Several taxpayer groups will meet with Obama administration budget officials on Friday to voice concerns about the cost of a proposed student loan regulation that the Department of Education estimates would cost up to $43 billion.
The regulation, which would allow student borrowers to sue for debt relief if they claim they were victim to a "substantial misrepresentation" by their school, has been submitted to the Office of Management and Budget for review.
The taxpayer advocate groups requested the meeting with OMB in a letter last week. They said the rule had not undergone sufficient analysis and that Congress should be consulted on a change that carries a possible price tag of $43 billion.
"Such an enormous commitment of federal taxpayer dollars should not be made through agency rulemaking without an express directive from Congress, and it certainly should not be made without a far more rigorous analysis and estimate of what the costs to taxpayers will end up being that the Department of Education has conducted to date," the groups wrote in a letter to OMB official Howard Shelanski.
"We formally request that a new analysis of the proposed regulation be conducted, independent of the Department of Education, in order to more precisely determine the expected economic impact of this rule, and that finalization and implementation of the regulation be delayed until such an analysis is completed," the groups wrote.
The letter stated that the threshold for debt forgiveness was too vague and predicted it would "create a stampede to file claims." The regulation permits class-action claims and could bankrupt institutions with smaller endowments, including many historically black colleges.
Phil Kerpen, one of the authors of the letter who will meet with OMB on Friday afternoon, told the Washington Free Beacon that he plans to "forcefully advocate for taxpayers who would be forced to pay for the scheme."
Kerpen has said that the cost of the regulation could exceed estimates due to various uncertainties.
"There are a lot of sources of uncertainty—they don’t know how many claims are going to come in and they don’t know how many approved claims they are going to be able to recover from the school or how many will fall on the backs of the taxpayers," Kerpen said.
The possibility of school failure could dramatically increase the cost of the rule, said Kerpen.
"The rule is going to put schools out of business," Kerpen said. "When they cause failures they are going to have a zero recovery rate from the institutions."
The for-profit college ITT Tech, for example, has shut its doors since the Department of Education released an initial cost estimate. The college's students are being told to keep an eye out for the new student loan rule.

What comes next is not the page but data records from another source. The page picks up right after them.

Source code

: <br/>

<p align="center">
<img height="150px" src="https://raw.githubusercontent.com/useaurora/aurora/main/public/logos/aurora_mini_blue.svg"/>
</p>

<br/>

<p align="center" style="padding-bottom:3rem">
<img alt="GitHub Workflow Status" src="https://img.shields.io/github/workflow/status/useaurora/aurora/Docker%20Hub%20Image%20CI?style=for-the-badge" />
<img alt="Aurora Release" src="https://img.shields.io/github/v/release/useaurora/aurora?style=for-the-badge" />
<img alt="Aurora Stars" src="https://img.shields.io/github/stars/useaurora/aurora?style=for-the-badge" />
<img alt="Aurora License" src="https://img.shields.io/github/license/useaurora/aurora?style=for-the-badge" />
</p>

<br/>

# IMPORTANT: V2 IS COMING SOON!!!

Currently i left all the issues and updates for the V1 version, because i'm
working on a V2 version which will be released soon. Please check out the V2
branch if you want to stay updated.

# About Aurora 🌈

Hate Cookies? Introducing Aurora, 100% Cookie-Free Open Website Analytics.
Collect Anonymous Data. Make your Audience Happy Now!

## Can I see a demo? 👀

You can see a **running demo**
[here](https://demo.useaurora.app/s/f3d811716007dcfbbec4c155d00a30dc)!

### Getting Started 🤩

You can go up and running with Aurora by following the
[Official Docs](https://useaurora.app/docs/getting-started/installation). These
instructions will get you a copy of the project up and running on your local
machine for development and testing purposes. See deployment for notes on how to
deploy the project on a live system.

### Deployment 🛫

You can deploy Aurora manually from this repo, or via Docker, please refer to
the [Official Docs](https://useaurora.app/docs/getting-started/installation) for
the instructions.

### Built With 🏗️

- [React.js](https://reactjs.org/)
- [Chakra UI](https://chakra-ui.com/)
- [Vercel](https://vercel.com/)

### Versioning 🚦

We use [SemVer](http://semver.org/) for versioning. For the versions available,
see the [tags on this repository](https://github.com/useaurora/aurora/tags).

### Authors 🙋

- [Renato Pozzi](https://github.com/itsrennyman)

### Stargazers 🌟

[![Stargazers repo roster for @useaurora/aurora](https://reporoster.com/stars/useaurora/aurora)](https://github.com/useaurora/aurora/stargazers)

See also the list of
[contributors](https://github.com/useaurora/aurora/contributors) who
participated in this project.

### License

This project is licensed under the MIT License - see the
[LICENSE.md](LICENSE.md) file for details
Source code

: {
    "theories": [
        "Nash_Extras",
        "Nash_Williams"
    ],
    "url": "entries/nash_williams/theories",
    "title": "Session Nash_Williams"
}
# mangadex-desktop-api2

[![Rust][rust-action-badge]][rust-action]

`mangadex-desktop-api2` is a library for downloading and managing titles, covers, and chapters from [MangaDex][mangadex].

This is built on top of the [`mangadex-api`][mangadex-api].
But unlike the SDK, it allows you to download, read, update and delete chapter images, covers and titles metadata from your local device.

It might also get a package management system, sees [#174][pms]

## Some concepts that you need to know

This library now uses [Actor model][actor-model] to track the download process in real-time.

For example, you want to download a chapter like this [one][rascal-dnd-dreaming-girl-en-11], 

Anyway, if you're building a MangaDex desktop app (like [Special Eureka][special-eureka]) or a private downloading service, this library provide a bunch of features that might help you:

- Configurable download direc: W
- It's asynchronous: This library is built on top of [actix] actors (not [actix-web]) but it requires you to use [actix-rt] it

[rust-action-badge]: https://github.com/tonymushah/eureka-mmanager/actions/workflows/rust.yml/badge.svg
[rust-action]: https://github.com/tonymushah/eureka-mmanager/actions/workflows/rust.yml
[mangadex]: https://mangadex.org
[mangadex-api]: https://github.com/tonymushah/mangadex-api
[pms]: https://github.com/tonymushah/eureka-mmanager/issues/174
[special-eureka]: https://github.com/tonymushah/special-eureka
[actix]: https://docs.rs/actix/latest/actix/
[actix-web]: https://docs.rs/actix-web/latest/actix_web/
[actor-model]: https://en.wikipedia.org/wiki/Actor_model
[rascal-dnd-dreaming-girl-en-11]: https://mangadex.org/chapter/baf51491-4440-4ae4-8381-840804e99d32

"The failure of ITT Tech means that they aren’t getting any money from them, so all the ITT Tech claims are now coming from taxpayers," Kerpen said.
A former OMB official told the Free Beacon that the agency should conduct a "rigorous uncertainty analysis" due to the cost of the proposed rule.
"OMB considers rules to be major if they have an impact of $100 million or more," said Susan Dudley, who headed the agency’s Office of Information and Regulatory Affairs from 2007 to 2009. "This is an enormous rule."
"For rules over $100 million, you should do a full-blown analysis and for rules over a billion, you are supposed to do a rigorous uncertainty analysis," Dudley said.
Dudley added that the "huge range" of the Department of Education’s $2 billion to $43 billion cost estimate "is a sign that they haven’t done rigorous analysis."
Kerpen said OMB should not give the regulation its stamp of approval without conducting its own analysis.
"In my judgment, OMB cannot with a straight face accept the Department of Education’s cost analysis that confidently predicts it will be somewhere in the range from $2 billion to $43 billion," Kerpen said. "If this doesn’t fail OMB review, what rule ever should? The point of doing regulatory review at OMB is they’re supposed to prevent rules exactly like this one."
Dudley, however, said that good government concerns will likely lose out to political pressure to approve the rule before the end of Obama’s presidency.
"The OMB team is probably raising red flags about the analysis of this rule but then you might have other people saying that this is a high priority of the president," Dudley said. "When the president’s priorities and good government analysis conflict, most of the time the president’s priorities will win."
Dudley, who now heads George Washington University’s Regulatory Studies Center, said that the quality of regulations decreases in the "midnight period" of presidential administrations.
"The evidence is that there are a lot more regulations issued at the end," Dudley said. "With shorter time for public comment and shorter time for analysis, the quality of the regulation tends to be lower."
"I don’t see how this could possibly survive OMB review if they’re being honest about it, but who knows if they’re going to be honest about it," Kerpen said.